Whatever he undertook nearly always turned out badly. His carts and ploughs broke unaccountably, his horses were strangely prone to run away and smash things, and something was frequently the matter with his crops. Twice, I remember, he broke a leg, and each time he had to lie six weeks on his back for the bone to knit. Felons on his fingers tormented him; and it was a notable season that he did not have a big, painful boil or a bad cut from a scythe or from an axe. One mishap seemed to lead to another.
Jotham's constant ill fortune was the more noticeable among his neighbors because his father, Jonathan, had been a careful, prosperous farmer who kept his place in excellent order, raised good crops and had the best cattle of any one thereabouts. Within a few years after the place had passed under Jotham's control it was mortgaged, the buildings and the fences were in bad repair, and the fields were weedy. Yet that man worked summer and winter as hard and as steadily as ever a man did or could.

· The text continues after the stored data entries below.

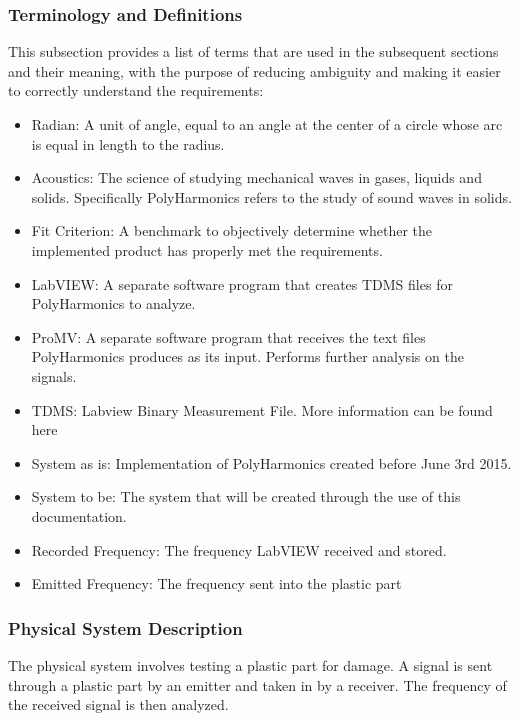 \documentclass[12pt]{article}
\newcommand{\progname}{PolyHarmonics}
\begin{document}
\subsubsection{Terminology and  Definitions}

This subsection provides a list of terms that are used in the subsequent
sections and their meaning, with the purpose of reducing ambiguity and making it
easier to correctly understand the requirements:

\begin{itemize}

\item Radian: A unit of angle, equal to an angle at the center of a circle whose
  arc is equal in length to the radius.
\item Acoustics: The science of studying mechanical waves in gases, liquids and
  solids. Specifically \progname{} refers to the study of sound waves in solids.
\item Fit Criterion: A benchmark to objectively determine whether the
  implemented product has properly met the requirements.
\item LabVIEW: A separate software program that creates TDMS files for 
\progname{} to analyze.
\item ProMV: A separate software program that receives the text files
  \progname{} produces as its input. Performs further analysis on the signals.
\item TDMS: Labview Binary Measurement File. More information can be found here 
\cite{TDMS}\\
\item System as is: Implementation of PolyHarmonics created before June 3rd 
2015.
\item System to be: The system that will be created through the use of this 
documentation.
\item Recorded Frequency: The frequency LabVIEW received and stored.
\item Emitted Frequency: The frequency sent into the plastic part
\end{itemize}

\subsubsection{Physical System Description}

The physical system involves testing a plastic part for damage. A signal is sent 
through a plastic part by an emitter and taken in by a receiver. The frequency 
of the received signal is then analyzed.
\end{document}
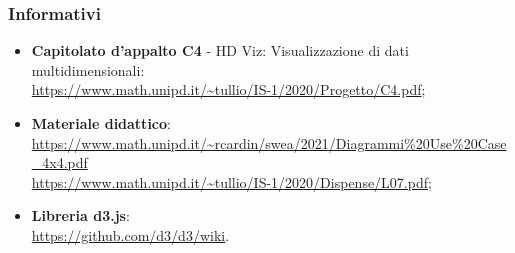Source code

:     \subsubsection{Informativi}
    \begin{itemize}
        \item \textbf{Capitolato d'appalto C4} - HD Viz: Visualizzazione di dati multidimensionali:\\\url{https://www.math.unipd.it/~tullio/IS-1/2020/Progetto/C4.pdf};
        \item \textbf{Materiale didattico}: \\\url{https://www.math.unipd.it/~rcardin/swea/2021/Diagrammi%20Use%20Case_4x4.pdf}
        \\\url{https://www.math.unipd.it/~tullio/IS-1/2020/Dispense/L07.pdf};
        \item \textbf{Libreria d3.js}:
        \\\url{https://github.com/d3/d3/wiki}.
    \end{itemize}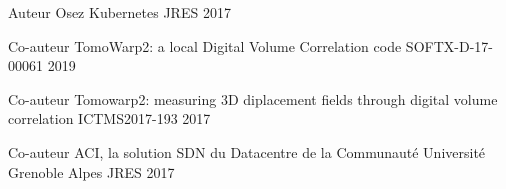 

\begin{cventries}

  \cventrynodescr
    {Auteur} %
    {Osez Kubernetes} %
    {JRES} %
    {2017} %

  \cventrynodescr
    {Co-auteur} %
    {TomoWarp2: a local Digital Volume Correlation code} %
    {SOFTX-D-17-00061} %
    {2019} %

  \cventrynodescr
    {Co-auteur} %
    {Tomowarp2: measuring 3D diplacement fields through digital volume correlation} %
    {ICTMS2017-193} %
    {2017} %

  \cventrynodescr
    {Co-auteur} %
    {ACI, la solution SDN du Datacentre de la Communauté Université Grenoble Alpes} %
    {JRES} %
    {2017} %

\end{cventries}

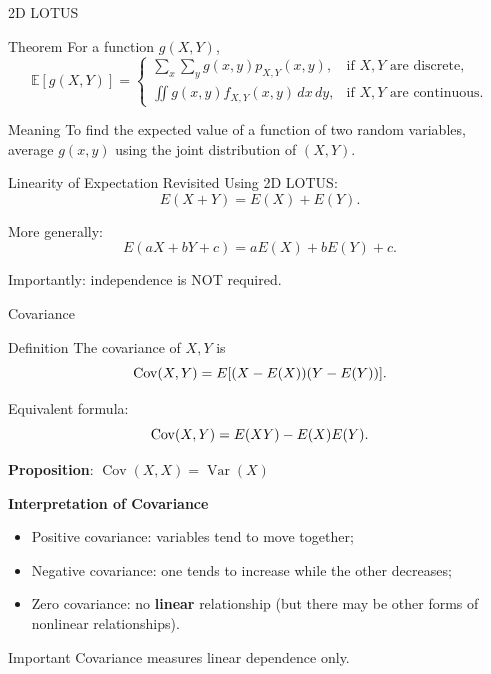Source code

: \begin{frame}{2D LOTUS}
\begin{keybox}{Theorem}
For a function \(g(X,Y)\),
\[
\mathbb{E}[g(X,Y)]
=
\begin{cases}
\displaystyle
\sum_x\sum_y g(x,y)p_{X,Y}(x,y),
& \text{if } X,Y \text{ are discrete},\\[12pt]
\displaystyle
\iint g(x,y)f_{X,Y}(x,y)\,dx\,dy,
& \text{if } X,Y \text{ are continuous}.
\end{cases}
\]
\end{keybox}

\vspace{0.2cm}

\begin{keybox}{Meaning}
To find the expected value of a function of two random variables, average \(g(x,y)\) using the joint distribution of \((X,Y)\).
\end{keybox}
\end{frame}



\begin{frame}{Linearity of Expectation Revisited}
Using 2D LOTUS:
\[
E(X+Y)
=
E(X)+E(Y).
\]

More generally:
\[
{
E(aX+bY+c)
=
aE(X)+bE(Y)+c.
}
\]

\vspace{0.25cm}

Importantly:
independence is NOT required.
\end{frame}


\begin{frame}{Covariance}
\begin{keybox}{Definition}
The covariance of \(X,Y\) is
\[
{
\Cov(X,Y)
=
E[(X-E(X))(Y-E(Y))].
}
\]
\end{keybox}

Equivalent formula:
\[
{
\Cov(X,Y)
=
E(XY)-E(X)E(Y).
}
\]

\textbf{Proposition}: $\operatorname{Cov}(X,X) = \operatorname{Var}(X)$
\vspace{2mm}

\textbf{Interpretation of Covariance}
\begin{itemize}
    \item Positive covariance:
    variables tend to move together;

    \item Negative covariance:
    one tends to increase while the other decreases;

    \item Zero covariance:
    no \textbf{linear} relationship (but there may be other forms of nonlinear relationships).
\end{itemize}

\vspace{0.25cm}

\begin{keybox}{Important}
Covariance measures linear dependence only.
\end{keybox}

\end{frame}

Two winters before he had contracted with old Zack Lurvey to cut three hundred thousand feet of hemlock logs and draw them to the bank of a small river where in the spring they could be floated down to Lurvey's Mills. For hauling the logs he had two yokes of oxen, the yoke of large eight-year-olds that I have already described, and another yoke of small, white-faced cattle. During the first winter the off ox of the smaller pair stepped into a hole between two roots, broke its leg and had to be killed. Afterwards Jotham worked the nigh ox in a crooked yoke in front of his larger oxen and went on with the job from December until March.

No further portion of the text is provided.